井上戦が目前で先延ばしになったグッドマン。無念の負傷に本人は苛立ちを隠さなかった。(C)Getty Images延期決断までの相当な葛藤 誰の目にも明らかなダメージが、事態の深刻さを如実に物語った。 プロボクシングの4団体統一スーパーバンタ…

 

井上戦が目前で先延ばしになったグッドマン。無念の負傷に本人は苛立ちを隠さなかった。(C)Getty Images

 

延期決断までの相当な葛藤

 誰の目にも明らかなダメージが、事態の深刻さを如実に物語った。

 プロボクシングの4団体統一スーパーバンタム級王者の井上尚弥と12月24日の“クリスマス決戦”に臨む予定だったIBF&WBO世界同級1位のサム・グッドマン(豪州)が現地12月13日の練習中に左目まぶたを裂傷。これにより試合は1か月後の1月24日に開催延期となった。

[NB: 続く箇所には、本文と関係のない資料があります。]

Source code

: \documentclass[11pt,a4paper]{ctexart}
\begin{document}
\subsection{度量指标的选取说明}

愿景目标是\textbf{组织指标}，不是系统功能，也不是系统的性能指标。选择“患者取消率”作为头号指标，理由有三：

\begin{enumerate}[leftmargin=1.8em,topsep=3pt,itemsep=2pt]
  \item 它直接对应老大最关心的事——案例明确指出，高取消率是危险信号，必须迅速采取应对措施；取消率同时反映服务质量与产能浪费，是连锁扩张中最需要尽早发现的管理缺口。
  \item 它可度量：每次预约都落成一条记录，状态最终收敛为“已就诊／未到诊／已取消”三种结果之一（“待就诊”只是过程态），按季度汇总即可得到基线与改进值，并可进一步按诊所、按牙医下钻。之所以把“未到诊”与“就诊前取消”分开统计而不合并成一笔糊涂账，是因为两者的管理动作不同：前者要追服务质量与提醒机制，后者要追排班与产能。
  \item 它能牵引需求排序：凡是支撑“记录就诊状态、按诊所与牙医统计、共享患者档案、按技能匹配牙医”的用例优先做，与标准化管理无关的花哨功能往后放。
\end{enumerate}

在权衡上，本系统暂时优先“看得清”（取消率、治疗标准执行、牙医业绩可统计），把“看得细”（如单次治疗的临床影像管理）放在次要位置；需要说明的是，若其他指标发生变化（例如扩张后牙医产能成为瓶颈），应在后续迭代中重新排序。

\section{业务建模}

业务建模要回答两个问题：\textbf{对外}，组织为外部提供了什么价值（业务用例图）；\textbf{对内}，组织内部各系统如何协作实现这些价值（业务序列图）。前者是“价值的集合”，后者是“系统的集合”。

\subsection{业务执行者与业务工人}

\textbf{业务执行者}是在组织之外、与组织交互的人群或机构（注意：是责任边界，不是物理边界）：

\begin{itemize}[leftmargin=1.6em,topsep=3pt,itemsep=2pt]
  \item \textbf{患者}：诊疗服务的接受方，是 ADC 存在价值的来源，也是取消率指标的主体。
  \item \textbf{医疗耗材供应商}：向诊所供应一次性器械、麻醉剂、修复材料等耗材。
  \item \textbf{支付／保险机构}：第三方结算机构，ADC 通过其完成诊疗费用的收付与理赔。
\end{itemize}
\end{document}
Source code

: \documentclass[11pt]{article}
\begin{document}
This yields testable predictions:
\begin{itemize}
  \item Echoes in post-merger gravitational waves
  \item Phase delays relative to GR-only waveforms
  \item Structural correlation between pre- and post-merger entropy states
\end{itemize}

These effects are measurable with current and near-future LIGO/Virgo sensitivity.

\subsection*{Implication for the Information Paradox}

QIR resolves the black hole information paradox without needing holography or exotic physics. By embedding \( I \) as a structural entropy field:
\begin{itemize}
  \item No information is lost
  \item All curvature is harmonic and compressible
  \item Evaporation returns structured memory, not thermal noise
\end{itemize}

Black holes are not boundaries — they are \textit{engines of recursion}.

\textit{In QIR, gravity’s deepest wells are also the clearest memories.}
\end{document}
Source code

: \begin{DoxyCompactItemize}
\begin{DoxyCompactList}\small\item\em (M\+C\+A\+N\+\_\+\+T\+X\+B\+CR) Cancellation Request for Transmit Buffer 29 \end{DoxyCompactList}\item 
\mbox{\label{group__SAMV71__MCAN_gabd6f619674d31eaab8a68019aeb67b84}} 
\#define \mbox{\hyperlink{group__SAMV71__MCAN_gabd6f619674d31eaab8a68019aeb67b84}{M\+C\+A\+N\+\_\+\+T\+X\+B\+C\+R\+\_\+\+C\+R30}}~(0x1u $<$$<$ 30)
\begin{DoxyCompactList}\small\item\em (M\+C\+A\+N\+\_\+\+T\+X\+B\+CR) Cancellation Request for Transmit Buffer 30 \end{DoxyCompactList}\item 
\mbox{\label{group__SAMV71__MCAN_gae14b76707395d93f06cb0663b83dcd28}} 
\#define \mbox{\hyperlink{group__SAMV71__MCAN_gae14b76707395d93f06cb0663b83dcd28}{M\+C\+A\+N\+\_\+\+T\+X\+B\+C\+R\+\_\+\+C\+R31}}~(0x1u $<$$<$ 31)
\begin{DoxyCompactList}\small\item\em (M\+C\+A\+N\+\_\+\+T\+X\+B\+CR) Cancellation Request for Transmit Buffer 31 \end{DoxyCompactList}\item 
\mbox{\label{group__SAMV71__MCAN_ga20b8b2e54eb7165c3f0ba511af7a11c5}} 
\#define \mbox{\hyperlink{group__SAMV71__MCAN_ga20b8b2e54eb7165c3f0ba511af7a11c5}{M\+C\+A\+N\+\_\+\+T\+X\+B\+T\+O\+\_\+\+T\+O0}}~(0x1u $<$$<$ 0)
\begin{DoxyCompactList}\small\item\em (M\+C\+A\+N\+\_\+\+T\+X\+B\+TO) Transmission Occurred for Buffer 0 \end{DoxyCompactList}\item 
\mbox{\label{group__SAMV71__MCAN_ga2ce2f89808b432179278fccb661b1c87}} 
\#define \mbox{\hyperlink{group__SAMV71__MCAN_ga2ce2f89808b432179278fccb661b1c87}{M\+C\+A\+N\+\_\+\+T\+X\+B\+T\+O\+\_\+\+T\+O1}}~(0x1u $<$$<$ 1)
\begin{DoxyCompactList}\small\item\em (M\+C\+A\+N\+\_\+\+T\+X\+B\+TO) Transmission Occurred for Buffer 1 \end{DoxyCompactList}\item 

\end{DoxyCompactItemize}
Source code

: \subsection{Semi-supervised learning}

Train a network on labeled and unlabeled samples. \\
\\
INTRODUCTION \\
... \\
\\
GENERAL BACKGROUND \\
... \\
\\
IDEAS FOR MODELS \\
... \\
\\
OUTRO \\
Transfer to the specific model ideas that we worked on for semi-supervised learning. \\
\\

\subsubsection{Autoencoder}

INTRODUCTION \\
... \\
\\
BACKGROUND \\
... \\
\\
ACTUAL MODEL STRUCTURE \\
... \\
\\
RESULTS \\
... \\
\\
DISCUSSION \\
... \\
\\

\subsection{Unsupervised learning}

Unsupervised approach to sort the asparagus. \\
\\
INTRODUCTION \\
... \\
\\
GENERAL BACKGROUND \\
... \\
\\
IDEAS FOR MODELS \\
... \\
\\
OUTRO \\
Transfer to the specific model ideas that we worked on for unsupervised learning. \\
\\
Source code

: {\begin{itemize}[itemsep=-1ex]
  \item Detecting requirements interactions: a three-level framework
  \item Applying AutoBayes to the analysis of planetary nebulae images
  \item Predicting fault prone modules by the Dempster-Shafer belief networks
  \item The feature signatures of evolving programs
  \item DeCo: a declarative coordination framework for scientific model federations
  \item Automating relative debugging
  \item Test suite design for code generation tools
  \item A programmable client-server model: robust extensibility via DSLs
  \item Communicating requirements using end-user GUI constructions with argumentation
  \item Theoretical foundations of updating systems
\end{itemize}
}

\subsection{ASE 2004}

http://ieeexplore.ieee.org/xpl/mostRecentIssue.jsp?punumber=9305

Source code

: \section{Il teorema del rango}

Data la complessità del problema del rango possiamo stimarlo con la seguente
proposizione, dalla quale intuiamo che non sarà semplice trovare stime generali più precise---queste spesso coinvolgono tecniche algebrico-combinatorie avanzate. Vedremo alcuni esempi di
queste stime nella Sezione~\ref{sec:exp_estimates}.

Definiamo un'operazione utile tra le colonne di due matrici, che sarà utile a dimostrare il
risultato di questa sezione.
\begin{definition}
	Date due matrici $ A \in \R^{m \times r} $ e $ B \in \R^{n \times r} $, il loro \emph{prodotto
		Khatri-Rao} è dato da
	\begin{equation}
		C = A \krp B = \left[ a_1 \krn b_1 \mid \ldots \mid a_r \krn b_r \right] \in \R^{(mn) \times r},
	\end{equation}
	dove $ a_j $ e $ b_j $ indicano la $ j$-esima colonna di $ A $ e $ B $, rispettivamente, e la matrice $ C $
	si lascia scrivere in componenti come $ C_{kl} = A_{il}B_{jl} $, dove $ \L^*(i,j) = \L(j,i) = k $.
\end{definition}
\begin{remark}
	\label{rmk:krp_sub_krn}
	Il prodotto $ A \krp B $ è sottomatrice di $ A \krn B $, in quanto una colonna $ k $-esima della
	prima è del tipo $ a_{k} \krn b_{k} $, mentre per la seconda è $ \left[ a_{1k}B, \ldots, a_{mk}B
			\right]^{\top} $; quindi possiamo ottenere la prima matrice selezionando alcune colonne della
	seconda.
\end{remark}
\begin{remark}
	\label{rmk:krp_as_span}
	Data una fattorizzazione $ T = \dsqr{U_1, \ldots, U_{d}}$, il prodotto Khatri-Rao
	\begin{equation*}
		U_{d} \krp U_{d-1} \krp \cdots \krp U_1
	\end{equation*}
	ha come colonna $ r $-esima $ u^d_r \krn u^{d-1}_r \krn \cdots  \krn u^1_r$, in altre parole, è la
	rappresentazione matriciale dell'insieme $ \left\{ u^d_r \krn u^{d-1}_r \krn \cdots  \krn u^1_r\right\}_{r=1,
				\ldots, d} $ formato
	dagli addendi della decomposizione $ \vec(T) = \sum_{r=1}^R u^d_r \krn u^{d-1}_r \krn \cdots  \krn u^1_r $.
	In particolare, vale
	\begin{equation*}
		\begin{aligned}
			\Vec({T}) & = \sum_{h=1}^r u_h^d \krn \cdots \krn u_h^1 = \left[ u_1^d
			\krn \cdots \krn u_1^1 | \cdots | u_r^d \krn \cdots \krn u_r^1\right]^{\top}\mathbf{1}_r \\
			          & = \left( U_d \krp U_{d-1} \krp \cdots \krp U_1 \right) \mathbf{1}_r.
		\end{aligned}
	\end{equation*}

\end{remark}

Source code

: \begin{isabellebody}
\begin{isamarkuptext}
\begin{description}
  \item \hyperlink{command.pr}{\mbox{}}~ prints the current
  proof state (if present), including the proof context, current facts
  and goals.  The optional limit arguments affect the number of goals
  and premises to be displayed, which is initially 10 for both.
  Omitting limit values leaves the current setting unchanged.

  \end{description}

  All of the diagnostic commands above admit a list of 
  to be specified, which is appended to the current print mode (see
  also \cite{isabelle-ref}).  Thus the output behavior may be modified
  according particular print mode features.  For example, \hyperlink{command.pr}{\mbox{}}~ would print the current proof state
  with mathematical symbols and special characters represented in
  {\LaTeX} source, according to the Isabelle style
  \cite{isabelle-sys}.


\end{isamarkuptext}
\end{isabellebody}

【動画】痛々しい左目の裂傷…井上戦を控えたグッドマンの負傷シーン

 井上との試合は26歳の挑戦者にとって「人生で一番」と位置付ける大一番。下馬評は敗北予測が大半を占めたが、それでも番狂わせを起こせば、一夜にして人生を変えられる可能性がある試合でもある。だからこそ、10日前のアクシデントに本人の失望は隠し切れなかった。

 来日を翌日に控えた中で、練習のギアも上がっていたのかもしれない。豪スポーツ専門局『FOX Sports』などが公開した問題の負傷シーンを収めた動画では、本格的なスパーリングの最中にグッドマンが左目をカット。トレーナーたちが急遽中断し、ダメージから試合への影響を察知した本人が「あぁクソッ」と悔しさを爆発させる異様な様子が確認できる。

 無論、真剣に取り組んだ練習中の不可抗力なアクシデントではある。それでも陣営には、延期の決断をするまでに相当な葛藤があったようだ。『FOX Sports』の取材に応じた豪興行会社『No Limit Boxing』のCEOで、グッドマンのプロモーターを務めるマット・ローズ氏は、意気消沈するジムに到着した際の率直な感想を口にしている。

「あまりにも不吉な雰囲気が漂っていて、私はすぐに連れていた子どもたちを外で待つように言った。部屋全体が、まるで『活気』を奪われたようだった。ジムにはサムの父親を含めた40人以上の大人がいたが、全員が本当に無感情で、生気を失っていたようだった。あんな光景は今までに見たことがない。本当に悲惨だ……」

 試合まで約1週間と迫っていた。それだけに後に引けないという思いもあった。舞台裏を伝えた『FOX Sports』によれば、グッドマンは負傷直後に流血しながらジョエル・キーガントレーナーとピート・ミトレフスキーマネージャーに「俺はできる」と主張。しかし、傷の深さを目にした周囲から「ダメだ」と止められたという。

 

井上戦に向けて猛練習を重ねていたグッドマン。(C)Getty Images

 

「あれほど打ちのめされた顔をしている人間を見たことがない」

 今回のアクシデントを受け、井上陣営との対戦交渉も緊急的に行ったというローズ氏は「私たちはすぐに日本人たちと話し、カットで何が起こったのかを伝えた。そこで必ず6週間以内に回復させるつもりだと話した」と告白。その上で「正直に言うが、サムにとって、今何が起こったのか理解することすら難しい」と打ち明け、左まぶたを4針も縫う大怪我を負ったグッドマンの精神的な落胆ぶりを語った。

「過去12週間でサムが払った犠牲は、人生で払える最大限の犠牲だと言える。彼はここに来るまでに本当に素晴らしい姿を見せていた。だからこそ信じられなかった。私がジムに入ると、彼は階段に無気力に座り込んでいた。プロスポーツ界であれほど打ちのめされた顔をしている人間を見たことがない。私は彼に何を言っていいか分からなかったから、ただただ同情するしかなかった。スパーリングではヘッドギアをちゃんと装着し、すべてを正しく行っていたからね。すべてがとても悲惨だった」

 負傷後に自身のインスタグラムで「イノウエ選手にもお詫びしたいと思います。彼と彼の陣営はこの試合のために一生懸命準備してきたと知っているので、本当に申し訳なく思っています」と口にしたグッドマンにとって救いとなったのは、井上側の反応だろう。来年1月24日に決まった延期のスケジュールもつつがなく進み、王者本人もXで「お互い最高の状態で闘おう」とメッセージを発信していた。

 約1か月後に左目を回復させ、万全の状態で王者に挑めるか。過去19戦無敗の挑戦者は、その真価が問われている。